▶ _Collected data_:
━━━
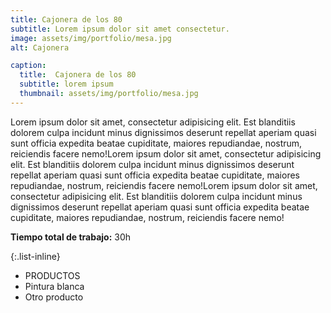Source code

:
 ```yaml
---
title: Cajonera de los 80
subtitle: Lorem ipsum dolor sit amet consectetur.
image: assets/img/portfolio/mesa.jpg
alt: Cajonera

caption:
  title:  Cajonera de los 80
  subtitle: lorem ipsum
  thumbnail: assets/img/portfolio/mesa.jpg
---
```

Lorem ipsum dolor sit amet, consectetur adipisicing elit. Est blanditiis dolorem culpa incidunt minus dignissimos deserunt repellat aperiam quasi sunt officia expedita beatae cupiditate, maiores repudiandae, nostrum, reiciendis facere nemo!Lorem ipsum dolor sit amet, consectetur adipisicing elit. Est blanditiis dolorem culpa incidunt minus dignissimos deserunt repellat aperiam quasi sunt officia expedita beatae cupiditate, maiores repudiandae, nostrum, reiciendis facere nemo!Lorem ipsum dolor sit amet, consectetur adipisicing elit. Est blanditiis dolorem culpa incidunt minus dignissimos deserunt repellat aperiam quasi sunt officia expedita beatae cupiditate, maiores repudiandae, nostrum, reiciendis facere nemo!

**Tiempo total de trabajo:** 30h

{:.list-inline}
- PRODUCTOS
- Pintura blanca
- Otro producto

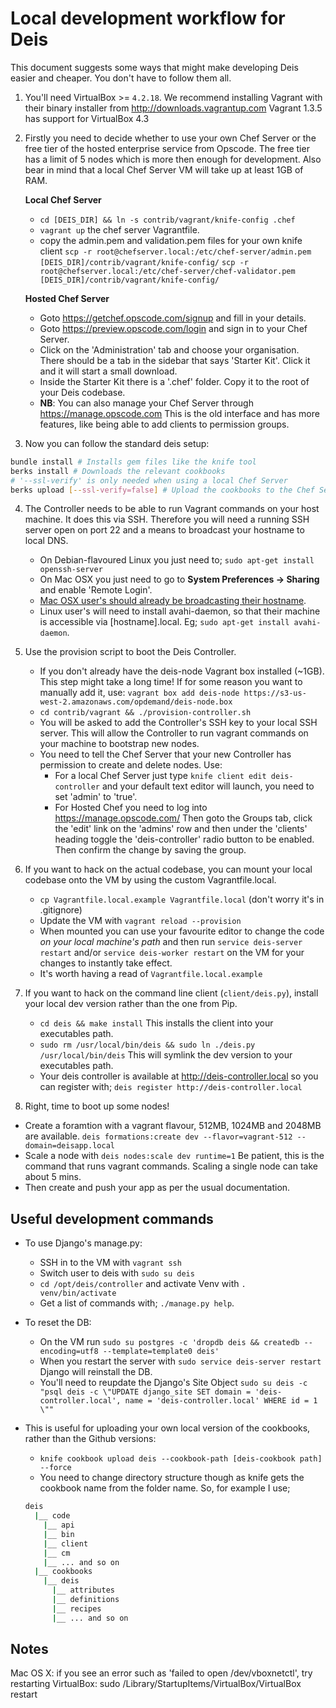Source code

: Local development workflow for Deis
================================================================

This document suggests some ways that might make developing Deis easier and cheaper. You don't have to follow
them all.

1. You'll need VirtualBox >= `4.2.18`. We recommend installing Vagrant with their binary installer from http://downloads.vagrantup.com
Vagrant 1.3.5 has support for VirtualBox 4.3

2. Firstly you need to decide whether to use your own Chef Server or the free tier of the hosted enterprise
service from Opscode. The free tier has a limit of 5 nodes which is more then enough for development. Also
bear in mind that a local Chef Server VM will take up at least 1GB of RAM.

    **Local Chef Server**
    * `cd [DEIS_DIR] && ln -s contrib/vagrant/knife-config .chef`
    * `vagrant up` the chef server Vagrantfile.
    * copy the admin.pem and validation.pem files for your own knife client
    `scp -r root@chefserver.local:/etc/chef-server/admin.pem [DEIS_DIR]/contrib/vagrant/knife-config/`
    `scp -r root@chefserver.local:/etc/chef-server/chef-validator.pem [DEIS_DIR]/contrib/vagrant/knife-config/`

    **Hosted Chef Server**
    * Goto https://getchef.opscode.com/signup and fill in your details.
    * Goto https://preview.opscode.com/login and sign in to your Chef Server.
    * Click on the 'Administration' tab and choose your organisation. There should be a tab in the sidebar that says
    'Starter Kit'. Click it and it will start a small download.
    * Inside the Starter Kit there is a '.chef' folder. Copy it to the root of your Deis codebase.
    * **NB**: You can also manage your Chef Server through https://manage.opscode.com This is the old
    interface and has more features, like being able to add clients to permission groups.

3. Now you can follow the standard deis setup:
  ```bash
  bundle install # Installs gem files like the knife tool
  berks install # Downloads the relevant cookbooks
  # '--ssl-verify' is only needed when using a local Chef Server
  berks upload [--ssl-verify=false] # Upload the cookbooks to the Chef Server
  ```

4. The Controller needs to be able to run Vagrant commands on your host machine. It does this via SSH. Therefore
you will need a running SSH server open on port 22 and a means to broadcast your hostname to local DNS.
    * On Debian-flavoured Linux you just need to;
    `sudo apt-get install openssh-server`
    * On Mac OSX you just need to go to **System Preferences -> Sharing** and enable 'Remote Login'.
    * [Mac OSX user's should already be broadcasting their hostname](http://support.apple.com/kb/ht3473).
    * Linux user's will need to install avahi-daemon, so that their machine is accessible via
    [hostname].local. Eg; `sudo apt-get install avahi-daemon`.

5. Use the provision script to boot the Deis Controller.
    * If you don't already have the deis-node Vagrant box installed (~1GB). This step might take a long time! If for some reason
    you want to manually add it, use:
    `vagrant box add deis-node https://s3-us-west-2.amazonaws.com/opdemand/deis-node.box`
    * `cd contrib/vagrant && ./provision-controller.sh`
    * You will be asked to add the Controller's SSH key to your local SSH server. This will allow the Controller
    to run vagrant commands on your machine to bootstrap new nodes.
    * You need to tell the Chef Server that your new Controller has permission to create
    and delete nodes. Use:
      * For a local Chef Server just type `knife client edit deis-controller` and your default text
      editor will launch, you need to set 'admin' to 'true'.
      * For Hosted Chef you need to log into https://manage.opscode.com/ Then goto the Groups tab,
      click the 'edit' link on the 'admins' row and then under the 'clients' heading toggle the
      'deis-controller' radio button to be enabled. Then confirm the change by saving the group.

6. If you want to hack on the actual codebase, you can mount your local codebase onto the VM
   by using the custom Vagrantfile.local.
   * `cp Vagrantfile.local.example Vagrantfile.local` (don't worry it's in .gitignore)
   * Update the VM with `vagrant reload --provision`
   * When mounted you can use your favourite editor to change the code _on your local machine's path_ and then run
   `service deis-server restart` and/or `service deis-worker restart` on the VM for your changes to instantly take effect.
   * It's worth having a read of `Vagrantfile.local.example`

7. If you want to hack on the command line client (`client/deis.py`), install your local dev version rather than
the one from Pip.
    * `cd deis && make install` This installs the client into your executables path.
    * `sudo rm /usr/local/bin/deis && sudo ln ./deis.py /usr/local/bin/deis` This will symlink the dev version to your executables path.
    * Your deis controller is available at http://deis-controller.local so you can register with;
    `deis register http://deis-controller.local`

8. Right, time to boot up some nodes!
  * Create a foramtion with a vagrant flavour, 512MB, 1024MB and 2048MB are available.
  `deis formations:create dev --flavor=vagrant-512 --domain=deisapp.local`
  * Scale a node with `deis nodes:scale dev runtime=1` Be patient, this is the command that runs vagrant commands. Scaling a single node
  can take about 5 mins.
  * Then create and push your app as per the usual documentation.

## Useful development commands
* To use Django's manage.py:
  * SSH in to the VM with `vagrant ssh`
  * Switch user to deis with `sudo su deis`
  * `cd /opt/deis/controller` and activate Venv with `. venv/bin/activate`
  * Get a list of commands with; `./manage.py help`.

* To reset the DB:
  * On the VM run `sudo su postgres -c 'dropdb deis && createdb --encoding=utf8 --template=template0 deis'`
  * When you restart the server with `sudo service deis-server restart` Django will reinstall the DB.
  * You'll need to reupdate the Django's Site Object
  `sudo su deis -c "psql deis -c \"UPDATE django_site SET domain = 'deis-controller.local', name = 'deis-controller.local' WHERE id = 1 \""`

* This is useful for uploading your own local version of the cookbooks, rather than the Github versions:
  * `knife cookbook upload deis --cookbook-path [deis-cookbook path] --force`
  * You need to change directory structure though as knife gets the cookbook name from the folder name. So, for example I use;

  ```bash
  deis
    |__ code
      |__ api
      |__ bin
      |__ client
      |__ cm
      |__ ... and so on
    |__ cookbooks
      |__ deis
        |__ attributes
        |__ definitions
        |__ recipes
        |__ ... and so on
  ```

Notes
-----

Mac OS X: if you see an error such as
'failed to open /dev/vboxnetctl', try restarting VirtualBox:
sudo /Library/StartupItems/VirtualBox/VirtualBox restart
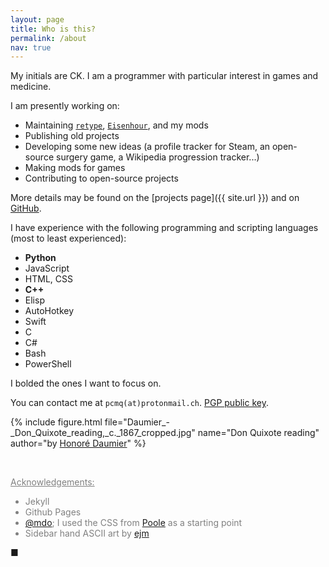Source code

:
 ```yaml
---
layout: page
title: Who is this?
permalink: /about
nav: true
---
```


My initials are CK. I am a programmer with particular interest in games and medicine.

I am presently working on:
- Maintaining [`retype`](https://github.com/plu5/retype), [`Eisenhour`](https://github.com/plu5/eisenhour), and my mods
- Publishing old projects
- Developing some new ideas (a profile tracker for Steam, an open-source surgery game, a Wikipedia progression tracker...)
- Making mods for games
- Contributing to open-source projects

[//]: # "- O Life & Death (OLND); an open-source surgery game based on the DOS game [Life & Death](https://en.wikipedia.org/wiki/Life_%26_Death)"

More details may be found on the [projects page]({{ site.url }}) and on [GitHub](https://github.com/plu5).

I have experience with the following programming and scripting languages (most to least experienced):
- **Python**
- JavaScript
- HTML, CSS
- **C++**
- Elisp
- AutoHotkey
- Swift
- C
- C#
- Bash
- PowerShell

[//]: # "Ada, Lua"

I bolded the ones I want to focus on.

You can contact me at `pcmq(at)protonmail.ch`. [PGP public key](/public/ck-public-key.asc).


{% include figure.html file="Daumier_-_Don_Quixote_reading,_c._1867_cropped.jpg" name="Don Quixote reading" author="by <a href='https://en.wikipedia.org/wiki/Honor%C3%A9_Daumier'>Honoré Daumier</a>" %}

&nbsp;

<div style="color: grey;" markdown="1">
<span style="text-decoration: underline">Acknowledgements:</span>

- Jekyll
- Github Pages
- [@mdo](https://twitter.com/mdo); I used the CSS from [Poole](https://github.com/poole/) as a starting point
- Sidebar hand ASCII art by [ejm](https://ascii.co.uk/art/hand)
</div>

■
━━━
Your answer must be the exact lines from the records above, from the one containing "de trabajo:** 30h" through the one containing "your Chef Server.", both included, with every picture left out.

**Tiempo total de trabajo:** 30h

{:.list-inline}
- PRODUCTOS
- Pintura blanca
- Otro producto

Source code

: Local development workflow for Deis
================================================================

This document suggests some ways that might make developing Deis easier and cheaper. You don't have to follow
them all.

1. You'll need VirtualBox >= `4.2.18`. We recommend installing Vagrant with their binary installer from http://downloads.vagrantup.com
Vagrant 1.3.5 has support for VirtualBox 4.3

2. Firstly you need to decide whether to use your own Chef Server or the free tier of the hosted enterprise
service from Opscode. The free tier has a limit of 5 nodes which is more then enough for development. Also
bear in mind that a local Chef Server VM will take up at least 1GB of RAM.

    **Local Chef Server**
    * `cd [DEIS_DIR] && ln -s contrib/vagrant/knife-config .chef`
    * `vagrant up` the chef server Vagrantfile.
    * copy the admin.pem and validation.pem files for your own knife client
    `scp -r root@chefserver.local:/etc/chef-server/admin.pem [DEIS_DIR]/contrib/vagrant/knife-config/`
    `scp -r root@chefserver.local:/etc/chef-server/chef-validator.pem [DEIS_DIR]/contrib/vagrant/knife-config/`

    **Hosted Chef Server**
    * Goto https://getchef.opscode.com/signup and fill in your details.
    * Goto https://preview.opscode.com/login and sign in to your Chef Server.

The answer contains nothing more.